Menurut Staf Ahli Menteri Komunikasi dan Informatika RI, pada era digital semua orang sudah bisa menjadi wartawan, komunikator politik, pengamat, bahkan juga komentator atau provokator. Terjadi fenomena dimana internet atau media sosial dijadikan ajang perang komunikasi untuk mendukung gerakan politik tertentu.

“Media sosial digunakan sebagai senjata disinformasi untuk tujuan politik. Maka muncullah akun-akun cyber troops, cyber army, atau buzzer sebagai pasukan perang komunikasi di internet,” jelas Henri.

Pada sesi closing statement ia menyampaikan bahwa politik kebangsaan adalah politik yang berkomitmen kepada Pancasila. Kita harus saling menghormati, saling toleransi dan menerima perbedaan. Jangan sampai terjadi pemaksaan dan kekerasan hanya karena perbedaan suku atau keyakinan.
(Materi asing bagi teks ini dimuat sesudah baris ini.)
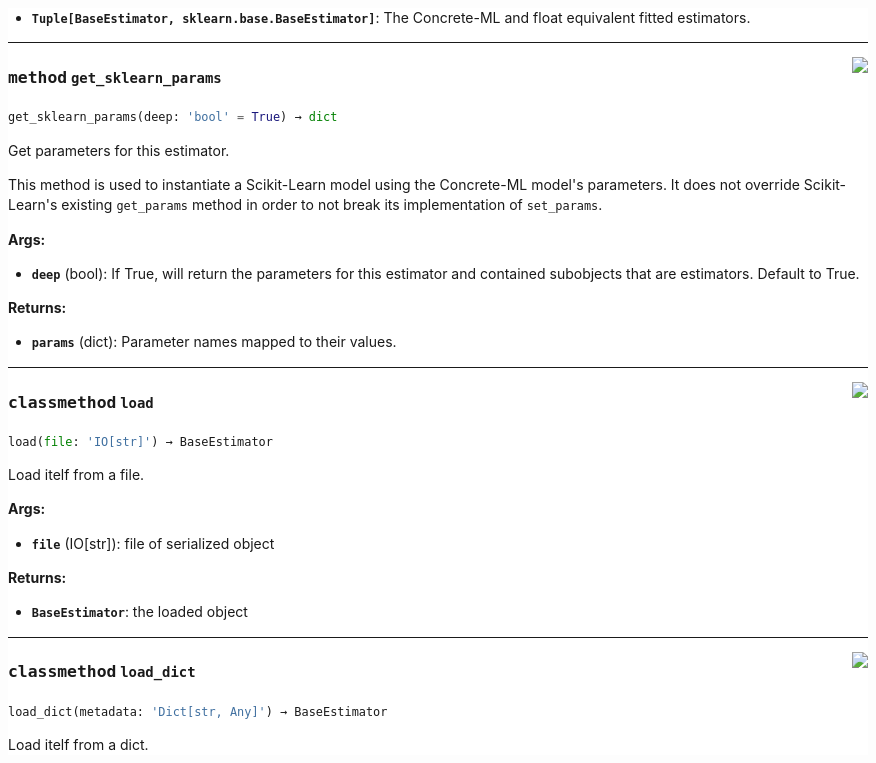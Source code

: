 - <b>`Tuple[BaseEstimator, sklearn.base.BaseEstimator]`</b>:  The Concrete-ML and float equivalent  fitted estimators.

______________________________________________________________________

<a href="https://github.com/zama-ai/concrete-ml-internal/tree/release/1.0.x/src/concrete/ml/sklearn/base.py#L218"><img align="right" style="float:right;" src="https://img.shields.io/badge/-source-cccccc?style=flat-square"></a>

### <kbd>method</kbd> `get_sklearn_params`

```python
get_sklearn_params(deep: 'bool' = True) → dict
```

Get parameters for this estimator.

This method is used to instantiate a Scikit-Learn model using the Concrete-ML model's parameters. It does not override Scikit-Learn's existing `get_params` method in order to not break its implementation of `set_params`.

**Args:**

- <b>`deep`</b> (bool):  If True, will return the parameters for this estimator and contained  subobjects that are estimators. Default to True.

**Returns:**

- <b>`params`</b> (dict):  Parameter names mapped to their values.

______________________________________________________________________

<a href="https://github.com/zama-ai/concrete-ml-internal/tree/release/1.0.x/src/concrete/ml/sklearn/base.py#L589"><img align="right" style="float:right;" src="https://img.shields.io/badge/-source-cccccc?style=flat-square"></a>

### <kbd>classmethod</kbd> `load`

```python
load(file: 'IO[str]') → BaseEstimator
```

Load itelf from a file.

**Args:**

- <b>`file`</b> (IO\[str\]):  file of serialized object

**Returns:**

- <b>`BaseEstimator`</b>:  the loaded object

______________________________________________________________________

<a href="https://github.com/zama-ai/concrete-ml-internal/tree/release/1.0.x/src/concrete/ml/sklearn/base.py#L577"><img align="right" style="float:right;" src="https://img.shields.io/badge/-source-cccccc?style=flat-square"></a>

### <kbd>classmethod</kbd> `load_dict`

```python
load_dict(metadata: 'Dict[str, Any]') → BaseEstimator
```

Load itelf from a dict.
Kemudian paparan ketiga disampaikan oleh KRMT Roy Suryo selaku Pakar Telematika Indonesia. Ia menyampaikan bahwa era digital telah mempersatukan Indonesia hanya melalui sebuah gawai.
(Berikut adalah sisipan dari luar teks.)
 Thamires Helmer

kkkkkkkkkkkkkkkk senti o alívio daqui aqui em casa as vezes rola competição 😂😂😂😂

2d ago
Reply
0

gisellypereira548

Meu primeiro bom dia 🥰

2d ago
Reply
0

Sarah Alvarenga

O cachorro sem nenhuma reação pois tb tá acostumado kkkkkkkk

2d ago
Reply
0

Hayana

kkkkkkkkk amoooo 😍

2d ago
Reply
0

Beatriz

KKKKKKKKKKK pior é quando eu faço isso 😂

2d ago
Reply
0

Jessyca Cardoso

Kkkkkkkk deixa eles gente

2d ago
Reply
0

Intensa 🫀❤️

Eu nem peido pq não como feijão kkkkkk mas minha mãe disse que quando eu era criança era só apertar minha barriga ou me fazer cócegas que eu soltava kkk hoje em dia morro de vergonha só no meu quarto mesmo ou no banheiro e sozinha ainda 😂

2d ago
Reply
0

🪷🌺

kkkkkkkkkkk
“Sebagai salah satu negara dengan pengguna internet terbesar di dunia, Indonesia potensial menjadi target fenomena Post-Truth baik untuk tujuan ekonomi maupun kepentingan politik,” terang Roy Suryo.

Sementara itu paparan terakhir disampaikan oleh Franko C. Wangko selaku Anggota DPRD Manado. Ia menyampaikan bahwa peran pemuda dalam politik kebangsaan tidak dapat dinafikan. Peran itu terceritakan dalam berbagai sejarah bangsa, bertalian dan berkaitan satu sama lainnya.

Namun politik tidak bisa menunggu kesiapaan pemuda, dengan atau tanpa pemuda, politik terus bergerak secara dinamis dan menentukan kebijakan terkait nasib hidup warga, dan persoalan hidup sehari-hari.

“Kak Hillary Lasut adalah salah satu anak muda yang sadar dan paham akan peran serta politik kebangsaan, ia menggerakkan komponen kepemudaan untuk terus terlibat, karena beliau sadar politik akan terus bekerja dengan atau tanpa kehadiran kita, kaum muda,” kata Franko penuh semangat. *Ndi

 

Ayo Berbagi!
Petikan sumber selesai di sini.